Miguel se marra. Tulio détestait les mômes, Tyler le badait tel un seigneur. Il lui avait appris la mimique du cow-boy. Trouvant cela " super cool " Tyler l'utilisait à tout bout de champ. Il sortait dès fois à son père, désinvolte : « Tulio, il aurait fait ça comme ça, lui ! » ce qui avait le don de l'agacer. Le pire étant qu'il ne le voyait qu'une ou deux fois par an quand il passait chez les parents de Miguel, et il trouvait le moyen d'en faire son oncle ? On ne savait comment et Tulio non plus, il avait dû lui laisser une forte impression.

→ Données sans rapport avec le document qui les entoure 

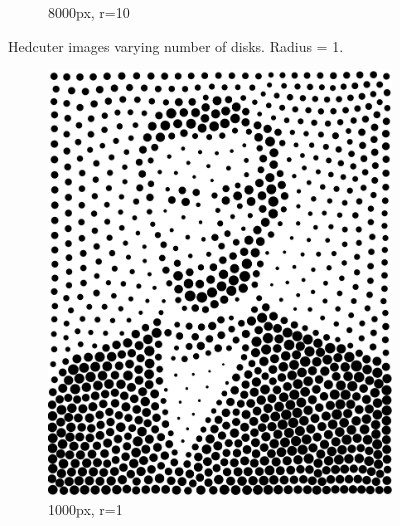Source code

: \documentclass[11pt]{article}
\begin{document}
\begin{figure}[H]
\begin{subfigure}[b]{0.2\linewidth}
		\caption{8000px, r=10}
	\end{subfigure}
	\caption{Hedcuter images varying number of disks. Radius = 1.}
	\label{fig:hc_points1}
\end{figure}

\begin{figure}[H]
	\centering
	\begin{subfigure}[b]{0.2\linewidth}
		\includegraphics[width=\linewidth]{pix/vr_AL_1000_r1.png}
		\caption{1000px, r=1}
	\end{subfigure}
	\begin{subfigure}[b]{0.2\linewidth}

\end{subfigure}
\end{figure}
\end{document}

— Il est chez lui. Disons qu'il est malade.
— Oh… C'est grave ?
— Non, t'en fais pas. Il survit à tout Tulio. On a la peau dure !
— Elle va pas s'acheter toute seule la super Nintendo, bougonna le petit. Miguel rigola du toupet de son neveu. Entre l'éducation de Sillas et l'admiration qu'il portait à son coloc', Tyler allait finir par virer bad-boy avant d'avoir entamé sa puberté.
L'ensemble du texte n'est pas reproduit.